Thursday, May 15, 2014

As a Driven Leaf: A Drash for Parashat Bechukotai Saturday, 17 May 2014

In the Babylonian Talmud, Tractate Hagigah, there is a legend about four Rabbis of the second century of the Common Era who enter the Pardes, or Orchard.  Ben Azzai, Ben Zoma, Elisha Ben Abuyah and Akiva.  According to the Gemara, Ben Azzai looked and died.  Ben Zoma looked and went mad.  Ben Abuyah destroyed the plants.  Only Akiva entered and departed in peace.  Ben Abuyah is so reviled by the Rabbis that he isn’t even named in the Gemara.  He is referred to as Ha-acher, ‘The Other One.’  He-Who-Must-Not-Be-Named.
          The Gemara does not make it entirely clear what is the nature of this Pardes.  It may come from the Persian word, Paradise, which we know in English.  But even if so, it isn’t clear what exactly is meant.
           I knew the story, before I read the Talmud’s version of it, from a work of fiction by Rabbi Milton Steinberg, first published in 1939, entitled As a Driven Leaf.  I read it because it was recommended reading for candidates for admission to the graduate rabbinic program at Hebrew Union College-Jewish Institute of Religion.  On a visit to the College-Institute before applying, I purchased all the recommended books and read them thoroughly.
In Steinberg’s version of the Talmudic legend, the Pardes is the world of philosophy, of secular knowledge.  The four colleagues, at the initiative and urging of Ben Abuyah, take a serious detour from their usual study and discourse to explore the Hellenistic world of secular knowledge.  These ideas were attractive to many Jews of their day.  In order to know how to respond to them, they had to study them in depth.  The premise is that the world of secular knowledge is so attractive that it can even draw some of the most learned, the most grounded ones astray.  The premise is that, if we allow it to draw us astray, we are in danger of losing our very souls.
I’m guessing that the faculty of Hebrew Union College-Jewish Institute of Religion wanted its future rabbinical students to internalise this message because we were embarking on a lifelong quest to harmonize the worlds of sacred and secular knowledge.  The truth is that, like most students entering the College-Institute, I was more familiar and comfortable with the world of secular knowledge.  In contrast to the four Rabbis of Steinberg’s novel and the Talmudic legend that forms its basis, I had to develop a comfort with the world of traditional, sacred knowledge.  I had to, in effect, reject at least partially the world of secular knowledge.  Not all Progressive rabbis manage that step.

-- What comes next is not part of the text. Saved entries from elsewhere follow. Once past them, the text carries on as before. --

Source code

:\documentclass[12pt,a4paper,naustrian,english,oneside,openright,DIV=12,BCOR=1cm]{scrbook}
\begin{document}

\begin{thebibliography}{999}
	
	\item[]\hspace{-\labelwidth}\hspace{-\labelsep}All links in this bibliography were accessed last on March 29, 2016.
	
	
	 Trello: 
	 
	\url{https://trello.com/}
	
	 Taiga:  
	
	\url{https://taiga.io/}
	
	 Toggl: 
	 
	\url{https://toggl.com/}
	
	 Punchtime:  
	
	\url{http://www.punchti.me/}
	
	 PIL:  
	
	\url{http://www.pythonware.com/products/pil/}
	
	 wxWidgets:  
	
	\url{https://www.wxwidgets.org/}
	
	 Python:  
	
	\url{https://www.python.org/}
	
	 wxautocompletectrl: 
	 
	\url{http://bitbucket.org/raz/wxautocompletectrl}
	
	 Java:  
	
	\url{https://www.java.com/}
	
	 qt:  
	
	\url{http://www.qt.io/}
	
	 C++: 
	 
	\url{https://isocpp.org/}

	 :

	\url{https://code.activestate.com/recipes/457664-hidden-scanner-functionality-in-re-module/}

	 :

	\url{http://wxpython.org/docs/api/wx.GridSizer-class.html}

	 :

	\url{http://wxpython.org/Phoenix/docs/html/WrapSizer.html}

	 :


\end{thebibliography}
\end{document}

I mention this today, because in reading this morning’s segment I immediately noticed the phrase, a driven leaf in Leviticus 26, verse 36:  As for those of you who survive, I will cast a faintness into their hearts in the land of their enemies.  The sound of a driven leaf shall put them to flight.  Fleeing as though from the sword, they shall fall though none pursues.  In this context, as a driven leaf means with no stability, no backbone, no resolve.
  Rabbi Lord Jonathan Sacks, in his drash on this week’s Torah reading, asserts that the reason for this lack of resolve is that the people in exile have lost sight of the essential principle:  All Jews are Responsible for One Another.  The principle is found in the Sifra and in the Babylonian Talmud.  Because we want to see ourselves as independent and autonomous, we act as leaves that are driven freely by any wind that might come up.  Instead of being bound together on the tree that gave us our life, we are blown about until we dry up and wither.  That tree is, of course, Torah:  She is a Tree of Life to them that hold fast to her.

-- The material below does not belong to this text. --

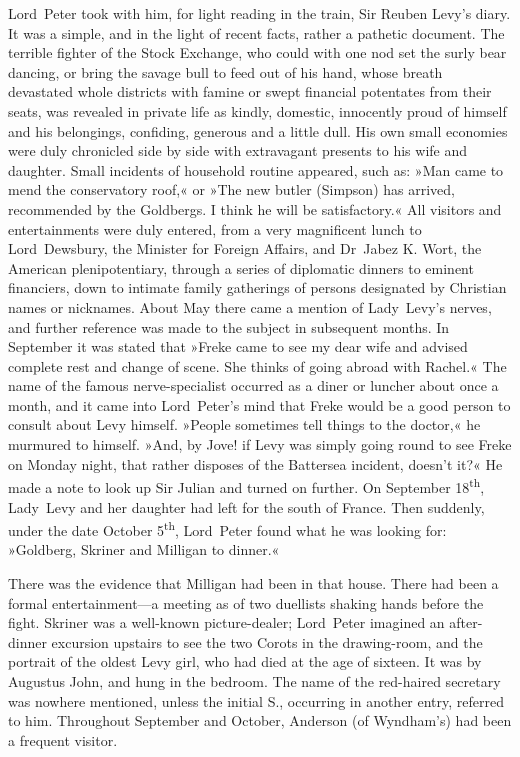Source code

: Lord~Peter took with him, for light reading in the train, Sir Reuben Levy's diary. It was a simple, and in the light of recent facts, rather a pathetic document. The terrible fighter of the Stock Exchange, who could with one nod set the surly bear dancing, or bring the savage bull to feed out of his hand, whose breath devastated whole districts with famine or swept financial potentates from their seats, was revealed in private life as kindly, domestic, innocently proud of himself and his belongings, confiding, generous and a little dull. His own small economies were duly chronicled side by side with extravagant presents to his wife and daughter. Small incidents of household routine appeared, such as: »Man came to mend the conservatory roof,« or »The new butler (Simpson) has arrived, recommended by the Goldbergs. I think he will be satisfactory.« All visitors and entertainments were duly entered, from a very magnificent lunch to Lord~Dewsbury, the Minister for Foreign Affairs, and Dr~Jabez K\@. Wort, the American plenipotentiary, through a series of diplomatic dinners to eminent financiers, down to intimate family gatherings of persons designated by Christian names or nicknames. About May there came a mention of Lady~Levy's nerves, and further reference was made to the subject in subsequent months. In September it was stated that »Freke came to see my dear wife and advised complete rest and change of scene. She thinks of going abroad with Rachel.« The name of the famous nerve-specialist occurred as a diner or luncher about once a month, and it came into Lord~Peter's mind that Freke would be a good person to consult about Levy himself. »People sometimes tell things to the doctor,« he murmured to himself. »And, by Jove! if Levy was simply going round to see Freke on Monday night, that rather disposes of the Battersea incident, doesn't it?« He made a note to look up Sir Julian and turned on further. On September 18\textsuperscript{th}, Lady~Levy and her daughter had left for the south of France. Then suddenly, under the date October 5\textsuperscript{th}, Lord~Peter found what he was looking for: »Goldberg, Skriner and Milligan to dinner.«

There was the evidence that Milligan had been in that house. There had been a formal entertainment—a meeting as of two duellists shaking hands before the fight. Skriner was a well-known picture-dealer; Lord~Peter imagined an after-dinner excursion upstairs to see the two Corots in the drawing-room, and the portrait of the oldest Levy girl, who had died at the age of sixteen. It was by Augustus John, and hung in the bedroom. The name of the red-haired secretary was nowhere mentioned, unless the initial S\@., occurring in another entry, referred to him. Throughout September and October, Anderson (of Wyndham's) had been a frequent visitor.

This morning’s Torah reading is, as I asserted last night, one of the more challenging passages of Torah.  It is challenging because it presents in stark detail the reality of our lives and identifies its cause.  In trying to distance ourselves from the image of God as the Exactor of Justice, we distance ourselves from an essential truth.  That truth is that our actions, our behaviours, indeed do have consequences.  When we distance ourselves from the Tradition that has watered and nourished our people for so many centuries, we are in danger of being cast about by any little wind.  And of drying up and withering.
Does this mean we should avoid the world of knowledge, the world of ideas outside of the Jewish tradition?  Not at all.  Just as with my classmates and I going into rabbinical school, most of you are likely to be more comfortable from the start in the world of secular knowledge, than in that of the Jewish sacred tradition.  So our task, rather, is to assimilate and appreciate that sacred world.  To let its timeless wisdom infuse our lives and our thinking.  Even though some of us think ourselves too old to learn new ideas, to change the course of our lives.  It is all too easy to get into the mindset that it’s too late.  But the truth is that it is never too late.  We can, and should, continue to grow intellectually and spiritually…even until the last moment of our lives.  That’s how we remain truly alive.

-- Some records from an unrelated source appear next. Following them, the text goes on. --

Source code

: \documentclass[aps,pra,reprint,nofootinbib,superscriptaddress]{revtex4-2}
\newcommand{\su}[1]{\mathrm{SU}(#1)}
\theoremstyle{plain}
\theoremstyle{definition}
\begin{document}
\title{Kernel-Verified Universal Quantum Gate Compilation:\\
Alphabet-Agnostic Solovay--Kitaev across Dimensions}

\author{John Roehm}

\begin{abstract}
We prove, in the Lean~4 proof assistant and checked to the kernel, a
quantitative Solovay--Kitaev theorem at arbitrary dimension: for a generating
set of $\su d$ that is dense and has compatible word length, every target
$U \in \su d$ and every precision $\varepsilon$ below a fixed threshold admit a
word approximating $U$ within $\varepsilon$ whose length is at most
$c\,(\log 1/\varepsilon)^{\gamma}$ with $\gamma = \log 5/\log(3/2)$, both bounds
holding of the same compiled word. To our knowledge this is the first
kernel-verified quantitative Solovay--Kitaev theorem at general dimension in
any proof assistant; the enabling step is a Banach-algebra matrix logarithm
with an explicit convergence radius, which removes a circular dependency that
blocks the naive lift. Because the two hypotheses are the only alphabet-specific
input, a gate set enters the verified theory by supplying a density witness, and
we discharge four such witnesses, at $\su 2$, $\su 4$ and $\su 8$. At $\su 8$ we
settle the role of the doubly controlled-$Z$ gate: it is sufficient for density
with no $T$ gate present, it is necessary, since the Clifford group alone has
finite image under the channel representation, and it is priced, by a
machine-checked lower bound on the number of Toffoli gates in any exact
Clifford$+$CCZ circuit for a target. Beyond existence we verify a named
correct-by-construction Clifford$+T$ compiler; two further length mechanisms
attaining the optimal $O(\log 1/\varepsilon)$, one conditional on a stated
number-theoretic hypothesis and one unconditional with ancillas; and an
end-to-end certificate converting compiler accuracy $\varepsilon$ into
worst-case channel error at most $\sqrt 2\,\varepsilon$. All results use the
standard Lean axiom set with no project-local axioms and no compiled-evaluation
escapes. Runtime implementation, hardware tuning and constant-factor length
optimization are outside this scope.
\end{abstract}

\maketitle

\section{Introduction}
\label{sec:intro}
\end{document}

If we were all truly alive in this way, then we would truly constitute a learning and growing community.  And if that were the case, nobody would have to point it out to us; we would know for ourselves this essential fact.  And if we’re not a learning and growing community, then the tragedy of that condition is that we could be.  The way to begin to reach our potential, is to first recognise that we fall short of it.  And to understand why.

To be as a driven leaf is truly as bad as it sounds.  But the worst part of it, is that it is entirely unnecessary.  The tree is there for us to cling to.  And that tree is Torah.  For each one of us individually.  For all of us as a community.  Shabbat shalom.